この協議会では、平成31年4月までにトラック輸送に
おける長時間労働の抑制に向けて、全国でトラック運
送事業における長時間労働の実態調査を実施するな
ど、今後も議論を進めることとしています。長時間労働
の是正も賃金の引上げも、荷主側の協力がなければ
果たすことができません。
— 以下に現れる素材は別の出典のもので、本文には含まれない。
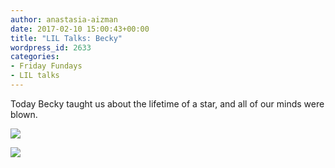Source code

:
 ```yaml
---
author: anastasia-aizman
date: 2017-02-10 15:00:43+00:00
title: "LIL Talks: Becky"
wordpress_id: 2633
categories:
- Friday Fundays
- LIL talks
---
```


Today Becky taught us about the lifetime of a star, and all of our minds were blown.

![](https://lil-blog-media.s3.amazonaws.com/IMG_20170210_140950-768x1024.jpg)

![](https://lil-blog-media.s3.amazonaws.com/IMG_20170210_134226-768x576.jpg)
この点、協議会には大手荷
主も参加しており、今後は協力が求められる部分が増
えることとなりそうです。
女性にとっての「働きやすい職場」とは?
◆現在の職場が「働きにくい」という女性は約半数
エン・ジャパン株式会社が、自社が運営する女性向
け求人情報サイト『エンウィメンズワーク』上でサイト利
用者の女性(1,037 名)を対象に実施した「働きやすい
職場」に関する調査によると、「現在の職場は、あなた
にとって働きやすい職場と言えますか?」との質問に
対して、「働きやすい」(「言える」が 15%、「どちらかと
いえば言える」が 37%)との回答が 52%、「働きにくい」
(「どちらかといえば言えない」が 30%、「言えない」が
18%)が 48%という結果になったそうです。
◆既婚女性は積極的に自ら働きやすい職場を選んで
いる?
上記の調査では、婚姻別では、既婚者は 64%、未
婚者は 52%が「働きやすい」と回答しているそうです。
既婚者のほうが職場に働きやすさを感じているとこ
ろからも、仕事を続けている既婚女性は「働きやすい
環境を自ら選び取っている」ことがうかがえます。
◆「働きにくい」と感じる理由は?
「働きにくい」理由として、20 代の回答は、第 1 位「休
暇を取りにくい」(52%)、第 2 位「労働時間が適正でな
い・融通が利かない」(50%)、30代・40代の回答は、第
1 位「社内のコミュニケーションが円滑でない」(30 代:
53%、40 代:60%)、第 2 位「職場の雰囲気が悪い」(同
46%、46%)という結果になっています。
30代、40代の場合は、ワークライフバランスの面から
は自らの働き方に合った職場を選んでいるため、職場
の人間関係などで悩む部分が大きいようです。
◆働きやすい理由は「職場の雰囲気が良い」「労働時
間が適正・融通が利く」
一方、働きやすい理由としては、第1位は「職場の雰
囲気が良い」(56%)、第2 位は「労働時間が適正・融通
が利く」(51%)、第3位は「休暇を取りやすい」(49%)と
続いています。
年代が上がると「自分のやり方で仕事を進められる」
など、仕事を進めるうえで融通性や自由度が働きやす
さの意識に影響していることがわかります。
◆女性活用は無視できないテーマに
企業や自治体などに女性の登用を促すための「女
性活躍推進法」(女性の職業生活における活躍の推進
に関する法律)が今年 8 月 28 日に成立しましたが、今
後、企業は女性の活用や働き方について真剣に考え
なければいけない時期にきているかもしれません。